RECORDS PROVIDED:
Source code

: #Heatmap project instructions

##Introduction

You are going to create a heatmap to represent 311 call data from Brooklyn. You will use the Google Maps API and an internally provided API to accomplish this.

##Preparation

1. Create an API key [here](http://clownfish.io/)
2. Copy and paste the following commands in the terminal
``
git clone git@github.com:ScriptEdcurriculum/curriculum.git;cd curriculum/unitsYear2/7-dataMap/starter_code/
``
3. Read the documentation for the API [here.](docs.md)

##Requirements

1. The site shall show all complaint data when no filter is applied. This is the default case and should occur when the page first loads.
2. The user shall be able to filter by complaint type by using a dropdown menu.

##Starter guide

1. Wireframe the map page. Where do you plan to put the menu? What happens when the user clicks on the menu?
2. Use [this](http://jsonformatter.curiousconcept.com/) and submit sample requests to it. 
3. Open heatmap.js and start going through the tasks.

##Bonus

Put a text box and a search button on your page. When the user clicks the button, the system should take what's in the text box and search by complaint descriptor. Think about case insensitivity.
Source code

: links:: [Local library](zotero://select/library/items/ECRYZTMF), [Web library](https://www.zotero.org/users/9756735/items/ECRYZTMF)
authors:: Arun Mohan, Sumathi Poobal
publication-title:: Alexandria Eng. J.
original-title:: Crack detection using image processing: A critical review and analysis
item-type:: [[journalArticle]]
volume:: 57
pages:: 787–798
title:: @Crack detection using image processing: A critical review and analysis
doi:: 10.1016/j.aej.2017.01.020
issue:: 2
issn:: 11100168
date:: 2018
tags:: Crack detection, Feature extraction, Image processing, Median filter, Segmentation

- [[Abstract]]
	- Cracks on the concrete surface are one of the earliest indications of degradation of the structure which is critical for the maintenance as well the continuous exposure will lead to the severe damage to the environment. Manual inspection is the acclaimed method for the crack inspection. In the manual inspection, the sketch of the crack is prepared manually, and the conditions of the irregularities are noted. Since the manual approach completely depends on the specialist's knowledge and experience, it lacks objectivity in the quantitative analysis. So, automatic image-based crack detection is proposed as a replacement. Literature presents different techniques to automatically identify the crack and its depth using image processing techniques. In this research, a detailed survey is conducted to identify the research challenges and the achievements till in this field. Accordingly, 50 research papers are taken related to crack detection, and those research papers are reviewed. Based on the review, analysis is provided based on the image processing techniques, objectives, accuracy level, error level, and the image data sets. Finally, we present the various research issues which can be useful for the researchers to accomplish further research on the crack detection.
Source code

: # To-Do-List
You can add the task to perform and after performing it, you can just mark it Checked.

ACTION ITEM:
Retype exactly the span of lines from the one with "3. Read the" through the one with "1. The site"; include both ends and omit the rest of the material.

WRITTEN ANSWER:
3. Read the documentation for the API [here.](docs.md)

##Requirements

1. The site shall show all complaint data when no filter is applied. This is the default case and should occur when the page first loads.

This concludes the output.